HorusraHorusra maryland, MDPosts: 2,607Member Uncommon

This thread should be a place to post things to do and or look for.  Save the discussion about why's and how's for other threads.


1. Don’t give your Warcraft username/password to anyone.

Including WoW power-leveling services. This seems like common sense, but many have fallen victim to the allure of having a level 80 toon. If you want to level quickly, buy a legitimate WoW leveling guide or WoW class guide to teach you how. Giving your account information to a WoW leveling service just gives your account away.

2. Use a different username/password for WoW-related websites.

Does anyone remember the GuildPortal hack of 2007? Many users found their accounts stolen after hackers exploited the site and gained access to many usernames and passwords. Unfortunately for many users, they used the same username/password for WoW and GuildPortal. Guess which GuildPortal users got their accounts stolen?

3. Never buy Warcraft accounts.

Yeah, the allure of being a level 80 immediately is there, but you can use Zygor’s Guide and be there in less than seven days. You may get the account banned (especially if you bought the account from someone who plays on a different continent), or more likely stolen back along with whatever you paid for the account.

Remember where I pointed out you can use your ID (drivers license, passport, etc.) to get your account back? Well so can whoever sold you the account. And who are you going to complain to?

4. Don’t buy WoW gold.

Ooohh! A shiny!

Well, that shiny that costs a few hundred (thousand?) gold can be had for about $15 per 1000 Warcraft gold pieces. And Blizzard can notice continuous deposits into your account of 1000 or 2000 gold. Bye bye account! Gold is not terribly difficult to come by, and there are several WoW gold guides that can show you how to master the Auction House, great farming locations, and tips the best gatherers and professionals use

and all legit.

5. Never share your WoW account with a friend.

Even if your best friend since third grade wants to play on your account, do not share your information. Your best friend may be completely reliable, but if he goes home and plays your account on his own computer, you have no control over Windows updates, virus scans, malware checks, etc.

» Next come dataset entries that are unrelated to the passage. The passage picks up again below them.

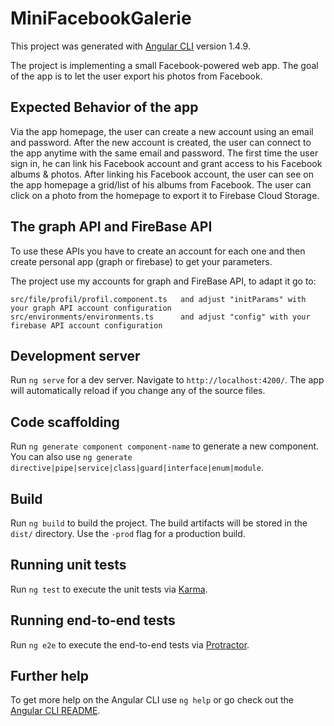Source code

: # MiniFacebookGalerie

This project was generated with [Angular CLI](https://github.com/angular/angular-cli) version 1.4.9.

The project is implementing a small Facebook-powered web app. The goal of the app is to let the user export his photos from Facebook.

## Expected Behavior of the app

Via the app homepage, the user can create a new account using an email and password.
After the new account is created, the user can connect to the app anytime with the same email and password.
The first time the user sign in, he can link his Facebook account and grant access to his Facebook albums & photos.
After linking his Facebook account, the user can see on the app homepage a grid/list of his albums from Facebook.
The user can click on a photo from the homepage to export it to Firebase Cloud Storage.

## The graph API and FireBase API 

To use these APIs you have to create an account for each one and then create personal app (graph or firebase) to get your parameters.

The project use my accounts for graph and FireBase API, to adapt it go to:

	src/file/profil/profil.component.ts   and adjust "initParams" with your graph API account configuration 
	src/environments/environments.ts      and adjust "config" with your firebase API account configuration

## Development server

Run `ng serve` for a dev server. Navigate to `http://localhost:4200/`. The app will automatically reload if you change any of the source files.

## Code scaffolding

Run `ng generate component component-name` to generate a new component. You can also use `ng generate directive|pipe|service|class|guard|interface|enum|module`.

## Build

Run `ng build` to build the project. The build artifacts will be stored in the `dist/` directory. Use the `-prod` flag for a production build.

## Running unit tests

Run `ng test` to execute the unit tests via [Karma](https://karma-runner.github.io).

## Running end-to-end tests

Run `ng e2e` to execute the end-to-end tests via [Protractor](http://www.protractortest.org/).

## Further help

To get more help on the Angular CLI use `ng help` or go check out the [Angular CLI README](https://github.com/angular/angular-cli/blob/master/README.md).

His computer keystrokes could be hijacked, and with them your Warcraft account. This leads me to my next point …

6. Don’t log onto WoW on computers you cam’t trust.

Your computer is the only computer you can trust. It’s your WoW account on the line.

7. Update your computer.

I really do not understand why this is a hard one for people. Turn on Windows Automatic Updates. Let your anti-virus program auto-update. Enable your firewall. Run malware scans. Some of these things used to be hard, but no longer.

Free programs include AVG for anti-virus, Zone Alarm for your firewall, and SpyBot for malware. Accept that people are trying to hack you and steal your account. You lock the door to your car and house, right? So do the same to your computer.

8. Stop using Internet Explorer.

Most Internet exploits are written to take advantage of IE, so using Firefox, Opera, Safari or Chrome makes you less susceptible to browser-based attacks. Firefox is becoming more and more of a target, though, so consider one of the other major browsers for your web surfing needs. At the very least, you should use Firefox’s NoScript extension to stop third-party scripts from running on websites.

9. Never use a WoW add-on that comes in an .exe file.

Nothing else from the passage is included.